HOLLYWOOD : Residents Decry Chain-Saw Massacre

Share
SPECIAL TO THE TIMES

Paul Zollo knows what sweeping government authority sounds like. It’s the noise a chain saw makes as it chews through a ficus tree on Hollywood Boulevard.

Zollo and other Hollywood residents expressed outrage last week when Los Angeles County Metropolitan Transit Authority workers chopped down 31 large ficus trees near Hollywood and Vine as part of a project to build a Metro Rail subway stop. That the transit agency gave residents less than 24 hours’ notice, he said, was the unkindest cut of all.

“Trees are not like furniture,” said Zollo, a musician and journalist. “If they get in the way, you don’t just get rid of them.”

Advertisement

Los Angeles city officials said that because of special exemptions granted to MTA over two years ago, the transit agency was not required to hold public hearings over the tree removal. Nevertheless, Councilwoman member Jackie Goldberg plans to introduce a motion next week to curb the agency’s power to landscape without hearing from residents. In the coming months, construction work will begin on two more subway stations on the boulevard, at Highland and Western avenues.

“We knew (the trees) would be removed, but not chopped down,” said Veronica Gutierrez, an aide to Goldberg.

Steve Chesser, an MTA spokesman, said the agency discussed replanting the ficus trees in another location but rejected the idea because the roots were too extensive. He added that the agency would landscape the Hollywood-and-Vine area with Mexican fan palms and ficus trees at the subway stop’s scheduled 1998 opening.

The ficus fracas comes amid a larger struggle between city officials and Hollywood residents, some of whom have vigorously opposed both Metro Rail construction and longstanding government attempts to redevelop the neighborhood. Just last year, local activists bitterly complained when the Community Redevelopment Agency removed ficus trees along the boulevard as part of a beautification effort.

City officials could not immediately confirm the age of those ficus trees, but Bobbie Green, a superintendent for the Department of Public Works, said they have grown there for at least 30 years.
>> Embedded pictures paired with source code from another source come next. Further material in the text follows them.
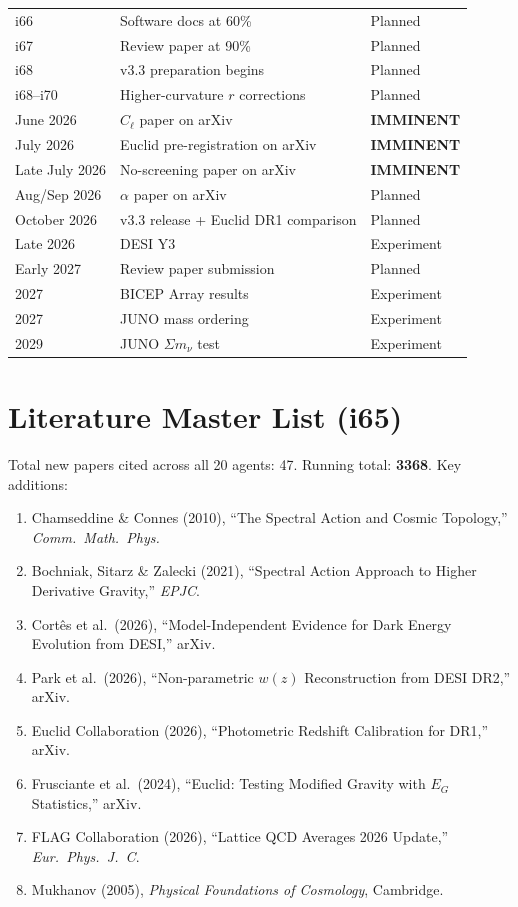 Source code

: \documentclass[11pt,a4paper]{article}
\begin{document}
\begin{center}
\begin{longtable}{lll}
i66 & Software docs at 60\% & Planned \\
i67 & Review paper at 90\% & Planned \\
i68 & v3.3 preparation begins & Planned \\
i68--i70 & Higher-curvature $r$ corrections & Planned \\
\midrule
June 2026 & $C_\ell$ paper on arXiv & \textbf{IMMINENT} \\
July 2026 & Euclid pre-registration on arXiv & \textbf{IMMINENT} \\
Late July 2026 & No-screening paper on arXiv & \textbf{IMMINENT} \\
Aug/Sep 2026 & $\alpha$ paper on arXiv & Planned \\
October 2026 & v3.3 release + Euclid DR1 comparison & Planned \\
Late 2026 & DESI Y3 & Experiment \\
Early 2027 & Review paper submission & Planned \\
2027 & BICEP Array results & Experiment \\
2027 & JUNO mass ordering & Experiment \\
2029 & JUNO $\Sigma m_\nu$ test & Experiment \\
\bottomrule
\end{longtable}
\end{center}


\section{Literature Master List (i65)}
\label{sec:literature}

Total new papers cited across all 20 agents: 47. Running total: \textbf{3368}. Key additions:

\begin{enumerate}
\item Chamseddine \& Connes (2010), ``The Spectral Action and Cosmic Topology,'' \textit{Comm.\ Math.\ Phys.}
\item Bochniak, Sitarz \& Zalecki (2021), ``Spectral Action Approach to Higher Derivative Gravity,'' \textit{EPJC}.
\item Cort\^{e}s et al.\ (2026), ``Model-Independent Evidence for Dark Energy Evolution from DESI,'' arXiv.
\item Park et al.\ (2026), ``Non-parametric $w(z)$ Reconstruction from DESI DR2,'' arXiv.
\item Euclid Collaboration (2026), ``Photometric Redshift Calibration for DR1,'' arXiv.
\item Frusciante et al.\ (2024), ``Euclid: Testing Modified Gravity with $E_G$ Statistics,'' arXiv.
\item FLAG Collaboration (2026), ``Lattice QCD Averages 2026 Update,'' \textit{Eur.\ Phys.\ J.\ C}.
\item Mukhanov (2005), \textit{Physical Foundations of Cosmology}, Cambridge.
\end{enumerate}
\end{document}
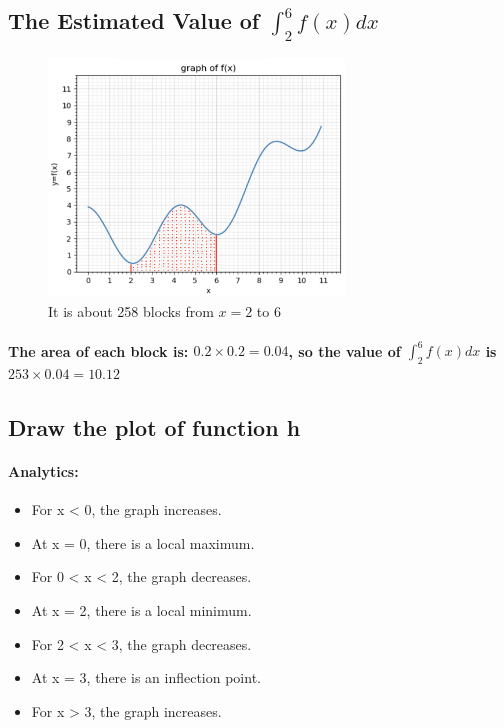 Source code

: \subsection{The Estimated Value of $\int^6_2 f(x)dx$}
\begin{figure}[H]
    \centering
    \includegraphics[width=0.7\textwidth]{pic/q2b.jpeg}
    \caption{It is about 258 blocks from $x=2$ to $6$}
\end{figure}
% 
% 
% 
\paragraph{The area of each block is: $0.2 \times 0.2 = 0.04$, so the value of $ \int^6_2 f(x)dx $ is $ 253 \times 0.04 = \mathbf{10.12} $}
% 
% 
% 
% 
% 
% 
% 
% 
% 
\subsection{Draw the plot of function h}
% 

% 
% 
\paragraph{\textbf{Analytics:}}
\begin{itemize}
    \item For x < 0, the graph increases.
    \item At x = 0, there is a local maximum.
    \item For 0 < x < 2, the graph decreases.
    \item At x = 2, there is a local minimum.
    \item For 2 < x < 3, the graph decreases.
    \item At x = 3, there is an inflection point.
    \item For x > 3, the graph increases.
\end{itemize}
% 
% 
% 
% 
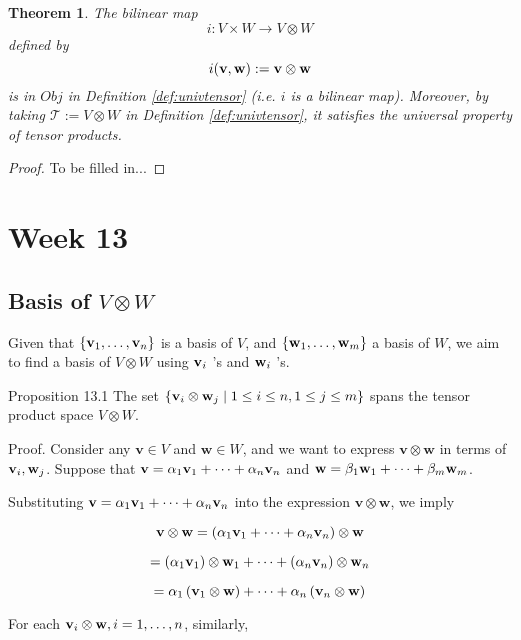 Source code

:\documentclass[11pt]{article}
\newtheorem{theorem}{Theorem}[section]
\begin{document}
\begin{theorem} The bilinear map
$$i : V \times W \rightarrow V \otimes W$$ 
defined by 
$$i({\bf v}, {\bf w}) := {\bf v} \otimes {\bf w}$$ 
is in $Obj$ in Definition \ref{def:univtensor} (i.e. $i$ is a bilinear map). Moreover, by taking $\mathcal{T} := V \otimes W$ in Definition \ref{def:univtensor}, it satisfies the universal property of tensor products.
\end{theorem}
\begin{proof}
    To be filled in...
\end{proof}

\newpage
\section{Week 13}
\subsection{Basis of \(V \otimes  W\)}
Given that \(\left\{  {{\bf v}_1,\ldots ,{\bf v}_n}\right\}\) is a basis of \(V\), and \(\left\{  {{\bf w}_1,\ldots ,{\bf w}_{m}}\right\}\) a basis of \(W\), we aim to find a basis of \(V \otimes  W\) using \({\bf v}_{i}\) ’s and \({\bf w}_{i}\) ’s.

Proposition 13.1 The set \(\left\{  {{\bf v}_{i} \otimes  {\bf w}_{j} \mid  1 \leq  i \leq  n,1 \leq  j \leq  m}\right\}\) spans the tensor product space \(V \otimes  W\).

Proof. Consider any \(\mathbf{v} \in  V\) and \(\mathbf{w} \in  W\), and we want to express \(\mathbf{v} \otimes  \mathbf{w}\) in terms of \({\bf v}_{i},{\bf w}_{j}\). Suppose that \(\mathbf{v} = \alpha_1{\bf v}_1 + \cdots  + \alpha_n{\bf v}_n\) and \(\mathbf{w} = \beta_1{\bf w}_1 + \cdots  + \beta_{m}{\bf w}_{m}\).

Substituting \(\mathbf{v} = \alpha_1{\bf v}_1 + \cdots  + \alpha_n{\bf v}_n\) into the expression \(\mathbf{v} \otimes  \mathbf{w}\), we imply

\[
\mathbf{v} \otimes  \mathbf{w} = \left( {\alpha_1{\bf v}_1 + \cdots  + \alpha_n{\bf v}_n}\right)  \otimes  \mathbf{w}
\]

\[
= \left( {\alpha_1{\bf v}_1}\right)  \otimes  {\bf w}_1 + \cdots  + \left( {\alpha_n{\bf v}_n}\right)  \otimes  {\bf w}_n
\]

\[
= \alpha_1\left( {{\bf v}_1 \otimes  \mathbf{w}}\right)  + \cdots  + \alpha_n\left( {{\bf v}_n \otimes  \mathbf{w}}\right)
\]

For each \({\bf v}_{i} \otimes  \mathbf{w},i = 1,\ldots ,n\), similarly,
\end{document}
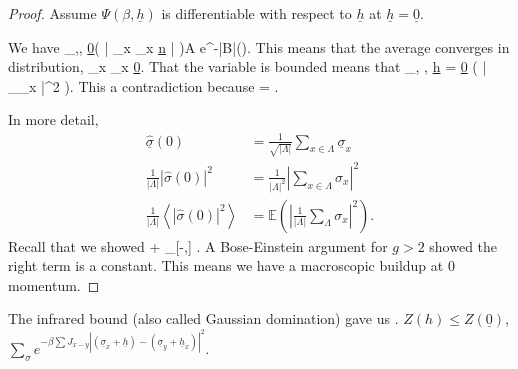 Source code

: \documentclass[12pt]{book}
\theoremstyle{norm}
\begin{document}
\begin{proof}
Assume $\Psi(\beta, \underline{h})$ is differentiable with respect to $\underline{h}$ at $\underline{h}=\underline{0}$. 

We have 
\be
{}_{\Lambda,\beta, \underline{0}}\left( {
\left| {\sum_{x\in \Lambda} \underline{\sigma}_x \cdot \underline{n}\ge \varepsilon 
} \right|} \right)\le A e^{-|B|\delta(\varepsilon)}.
\ee
This means that the average converges in distribution,
\be
{}\sum_{x\in \Lambda} \underline{\sigma}_x  \underline{0}.
\ee
That the variable is bounded means that
\be
{}_{\Lambda, \beta, \underline{h} = \underline{0}} \left( {\left| { \sum_\Lambda \underline{\sigma}_x} \right|^2} \right).
\ee
This a contradiction because 
\be
\left{}\right\rangle =  \sigma.
\ee

In more detail,
\begin{align}
\widehat{\underline{\sigma}}(0)& = \frac{1}{\sqrt{|\Lambda|}} \sum_{x\in \Lambda} \underline{\sigma}_x\\
\frac{1}{|\Lambda|}|\widehat{\sigma}(0)|^2 &= \frac{1}{|\Lambda|^2} \left| {\sum_{x\in \Lambda} \sigma_x} \right|^2\\
\frac{1}{|\Lambda|} \left\langle {|\widehat{\sigma}(0)|^2}\right\rangle &= \mathbb{E}\left( {\left| {\frac{1}{|\Lambda|} \sum_\Lambda \sigma_x} \right|^2} \right).
\end{align}
Recall that we showed
\le {} \left{}\right\rangle +  \int_{[-\pi,\pi]}  .
\ee
A Bose-Einstein argument for $g>2$ showed the right term is a constant. This means we have a macroscopic buildup at 0 momentum.
\end{proof}


The infrared bound (also called Gaussian domination) gave us
\be
\left{}\right\rangle \le {}.
\ee
$Z(h)\le Z(\underline{0})$, $\sum_\sigma e^{-\beta \sum J_{x-y} |(\underline{\sigma}_x + \underline{h})- (\underline{\sigma}_y+\underline{h}_x)|^2}$.
\end{document}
He was unsure whether they had been originally planted by the city or residents, but noted that boulevard merchants pay the city to have the trees trimmed twice a year.
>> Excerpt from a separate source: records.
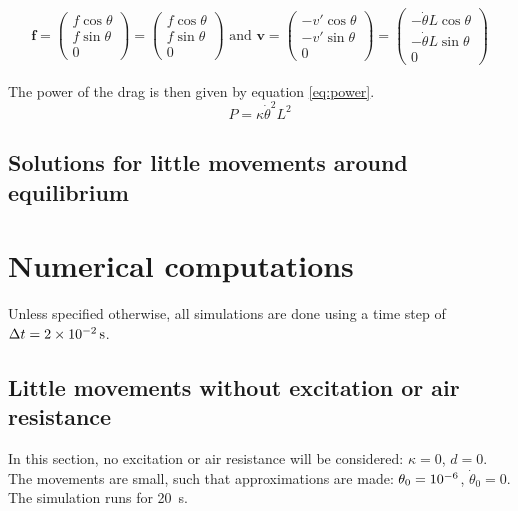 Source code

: \documentclass[a4paper,12pt,twoside]{article}
\begin{document}
\begin{align*}
	\mathbf{f} =
	\begin{pmatrix}
		f\cos\theta \\
		f\sin\theta \\
		0
	\end{pmatrix}
	= \begin{pmatrix}
		f\cos\theta \\
		f\sin\theta \\
		0
	\end{pmatrix}
	\text{ and }
	\mathbf{v} =
	\begin{pmatrix}
		-v'\cos\theta \\
		-v'\sin\theta \\
		0
	\end{pmatrix}
	= \begin{pmatrix}
		-\dot{\theta}L\cos\theta \\
		-\dot{\theta}L\sin\theta \\
		0
	\end{pmatrix}
\end{align*}

The power of the drag is then given by equation \ref{eq:power}.
\begin{equation}
	P = \kappa\dot{\theta}^2 L^2
	\label{eq:power}
\end{equation}


\subsection{Solutions for little movements around equilibrium}\label{sec:sol-analytique}
\section{Numerical computations}

Unless specified otherwise, all simulations are done using a time step of $\Delta t = \SI{2d-2}{\s}$.

\subsection{Little movements without excitation or air resistance}
In this section, no excitation or air resistance will be considered: $\kappa = 0$, $d = 0$.
The movements are small, such that approximations are made: $\theta_0 = \num{d-6}$, $\dot{\theta}_0 = 0$.
The simulation runs for \SI{20}{\second}.
\end{document}
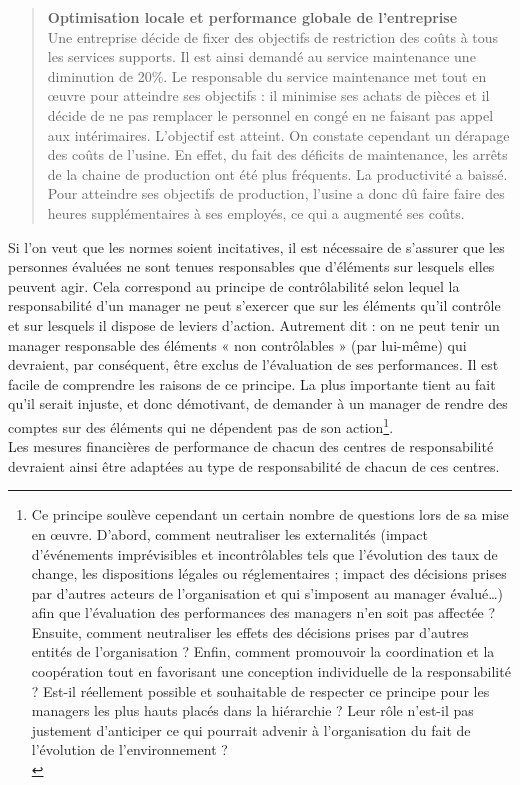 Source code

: \documentclass{tufte-handout}
\begin{document}
\begin{verse}
\textbf{Optimisation locale et performance globale de l’entreprise}\\
Une entreprise décide de fixer des objectifs de restriction des coûts à tous les services supports. Il est ainsi demandé au service maintenance une diminution de 20\%. Le responsable du service maintenance met tout en œuvre pour atteindre ses objectifs : il minimise ses achats de pièces et il décide de ne pas remplacer le personnel en congé en ne faisant pas appel aux intérimaires. L’objectif est atteint. On constate cependant un dérapage des coûts de l’usine. En effet, du fait des déficits de maintenance, les arrêts de la chaine de production ont été plus fréquents. La productivité a baissé. Pour atteindre ses objectifs de production, l’usine a donc dû faire faire des heures supplémentaires à ses employés, ce qui a augmenté ses coûts.\\
\end{verse}

Si l’on veut que les normes soient incitatives, il est nécessaire de s’assurer que les personnes évaluées ne sont tenues responsables que d’éléments sur lesquels elles peuvent agir. Cela correspond au principe de contrôlabilité selon lequel la responsabilité d’un manager ne peut s’exercer que sur les éléments qu’il contrôle et sur lesquels il dispose de leviers d’action. Autrement dit : on ne peut tenir un manager responsable des éléments « non contrôlables » (par lui-même) qui devraient, par conséquent, être exclus de l’évaluation de ses performances. Il est facile de comprendre les raisons de ce principe. La plus importante tient au fait qu’il serait injuste, et donc démotivant, de demander à un manager de rendre des comptes sur des éléments qui ne dépendent pas de son action\footnote{Ce principe soulève cependant un certain nombre de questions lors de sa mise en œuvre. D'abord, comment neutraliser les externalités (impact d’événements imprévisibles et incontrôlables tels que l’évolution des taux de change, les dispositions légales ou réglementaires ; impact des décisions prises par d’autres acteurs de l’organisation et qui s’imposent au manager évalué…) afin que l’évaluation des performances des managers n’en soit pas affectée ? Ensuite, comment neutraliser les effets des décisions prises par d’autres entités de l’organisation ? Enfin, comment promouvoir la coordination et la coopération tout en favorisant une conception individuelle de la responsabilité ? Est-il réellement possible et souhaitable de respecter ce principe pour les managers les plus hauts placés dans la hiérarchie ? Leur rôle n’est-il pas justement d’anticiper ce qui pourrait advenir à l’organisation du fait de l’évolution de l’environnement ?\\}.\\
Les mesures financières de performance de chacun des centres de responsabilité devraient ainsi être adaptées au type de responsabilité de chacun de ces centres.\\
\end{document}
Under city laws, Green said, anyone wishing to remove a tree must obtain a permit, a process that involves inspections and public hearings and can take longer than 60 days. Yet the public works department agreed to exempt MTA from that requirement in January, 1992.

Advertisement

“We were just trying to cooperate with Metro Rail and expedite their (construction) requests,” Green said.

Zollo and other residents said they knew nothing of the exemption, and did not learn of the planned tree removal until May 16, the morning the cutting occurred, when MTA workers posted flyers dated the previous Friday. Chesser said public meetings had been held previously on the subject of tree removal but he could not immediately provide details.
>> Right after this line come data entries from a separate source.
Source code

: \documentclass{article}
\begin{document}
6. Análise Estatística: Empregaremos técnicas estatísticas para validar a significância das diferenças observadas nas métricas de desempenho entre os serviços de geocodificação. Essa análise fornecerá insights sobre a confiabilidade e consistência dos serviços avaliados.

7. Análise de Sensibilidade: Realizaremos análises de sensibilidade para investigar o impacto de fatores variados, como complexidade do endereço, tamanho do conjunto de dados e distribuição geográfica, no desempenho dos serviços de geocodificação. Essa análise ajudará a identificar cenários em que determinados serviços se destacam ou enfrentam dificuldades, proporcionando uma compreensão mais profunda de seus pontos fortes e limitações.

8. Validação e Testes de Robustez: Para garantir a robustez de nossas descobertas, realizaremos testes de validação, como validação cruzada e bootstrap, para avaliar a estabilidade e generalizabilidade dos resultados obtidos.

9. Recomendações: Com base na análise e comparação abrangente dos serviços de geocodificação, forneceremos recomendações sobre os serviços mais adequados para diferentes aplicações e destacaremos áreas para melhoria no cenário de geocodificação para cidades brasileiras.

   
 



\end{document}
“This just proves our point,” said longtime activist Robert Nudelman. MTA, he said, has “no interest in keeping people informed; they just want to do whatever they want, whenever they want.”

Gutierrez said that Goldberg, in her motion next week, will ask Public Works to rescind the MTA exemption in an effort to prevent tree removal at the Highland and Western avenues stops. In the meantime, Hollywood residents are left contemplating their newly denuded corner.

“These trees provided oxygen and shade,” said Zollo, “both of which Hollywood Boulevard desperately needs.”